El año pasado, cuando los reporteros de televisión aparecieron por una «rave» similar en La Peza, pequeño municipio de Granada, se dieron algunas escenas tronchantes: por ejemplo, ponían la alcachofa a una anciana preguntando qué opinaba de la celebración de seis días y les contestaba «dejad a los chicos en paz, que no están haciendo daño a nadie». El alcalde de la localidad alabó la capacidad de los organizadores y dejó caer que igual se reunía con ellos para pedirles que volvieran la Navidad siguiente. Cuando preguntaban a vecinos de mediana edad, muchas veces respondían que sus hijos se habían acercado a curiosear y se habían quedado varias horas bailando.
¿Cuándo nacen las raves? A finales de los años ochenta, en el Reino Unido. Su eclosión es la mezcla de varios factores: la desindustrialización que deja vacíos grandes recintos fabriles, el abaratamiento del equipo necesario para una sesión de DJ y la aparición de drogas de síntesis como el MDMA, que fomentan la empatía y permiten mantenerse despierto muchas horas. La coincidencia de estos factores da lugar en 1988 a lo que se conoce como El Segundo Verano del Amor, secuela del de 1968, cuando estalla el hippismo a ritmo de rock, el LSD y el movimiento pacifista. El verdadero apogeo de todo aquello fue en los noventa, cuando gran parte de la sociedad británica se apunta a la fiesta, desde los alumnos de instituto a los temibles «hooligans», que cambian sus camisetas con bulldogs por otras con el radiante smiley. Se acabaron los mordiscos y empiezan los besitos.

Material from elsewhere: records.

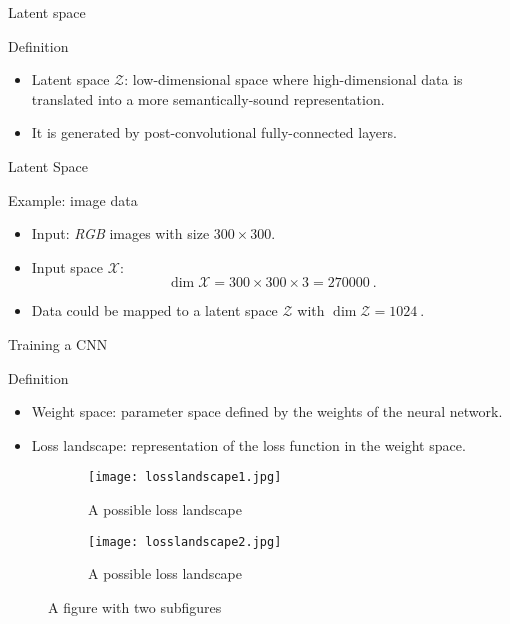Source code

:\begin{frame}{Latent space}
    \begin{definitionblock}{Definition}
        \centering
        \begin{itemize}
            \item<1-> Latent space $\mathcal{Z}$: low-dimensional space where high-dimensional data is translated into a more semantically-sound representation.
            \item <2-> It is generated by post-convolutional fully-connected layers.
        \end{itemize}
    \end{definitionblock}
\end{frame}

\begin{frame}{Latent Space}
    \begin{normalblock}{Example: image data}
        \begin{itemize}
            \item <1-> Input: \emph{RGB} images with size $300 \times 300$.
            \item <2-> Input space $\mathcal{X}$:
            \[
                \dim{\mathcal{X}} = 300\times300\times3 = \SI{270000}{}.
            \]
            \item <3-> Data could be mapped to a latent space $\mathcal{Z}$ with $\dim \mathcal{Z}= \SI{1024}{}$.
        \end{itemize}
    \end{normalblock}
\end{frame}

\begin{frame}{Training a CNN}
    \begin{definitionblock}{Definition}
        \begin{itemize}
            \item <1-> Weight space: parameter space defined by the weights of the neural network.
            \item <2-> Loss landscape: representation of the loss function in the weight space.
        \end{itemize}
    \end{definitionblock}
    \begin{figure}
        \centering
        \begin{subfigure}{.5\textwidth}
            \centering
            \texttt{[image: losslandscape1.jpg]}
            \caption*{A possible loss landscape}
        \end{subfigure}%
        \begin{subfigure}{.5\textwidth}
            \centering
            \centering
            \texttt{[image: losslandscape2.jpg]}
            \caption*{A possible loss landscape}
        \end{subfigure}
        \caption{A figure with two subfigures}
    \end{figure}
\end{frame}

Desde Inglaterra, la lógica ravera se contagia a todo el continente, fusionándose con las idiosincrasias locales. Hay que decir que España es un país que tuvo mucho que ver con esta explosión, ya que varios DJs británicos emblemáticos se inspiraron en el eclecticismo y la energía de la escena musical de Ibiza y de la ruta del bakalao en Valencia. Cuando el fénomeno «rave» se extiende por España, era familiar para gran parte de la juventud, ya que siempre hemos sido un país fiestero, con buen clima y atento a las mutaciones de la música popular. Artistas como El Niño de Elche y Los Voluble estrenaron en 2015 en el Sónar de Barcelona un espectáculo subrayando las similitudes entre las raves y las fiestas de verdiales de Málaga. Además de esto, uno de los festivales más conocidos de España se celebra cada año en el desierto de Los Monegros, donde 50.000 personas viven una mezcla de «rave» y espíritu verbenero durante más de veinticuatro horas seguidas (se la ha llegado a llamar «la raverbena»).
Otro factor esencial de las raves radica en su antielitismo. Hablamos de celebraciones ilegales donde no se cobra entrada y donde comer y beber suele ser muy barato, como en las fiestas patronales de un pueblo. Se trata de aprovechar los avances tecnológicos para democratizar el disfrute musical. La industria del ocio comercial odia estas fiestas porque son una competencia barata, pero también las ama por ofrecer un laboratorio de ideas del que acaban surgiendo movimientos y artistas muy rentables. Resumiendo: no tiene sentido escandalizarse cada Navidad con la enésima «rave» sin hora de cierre conocido, mejor celebrar una forma de hedonismo social que ya se ha convertido en tradicional en nuestro país.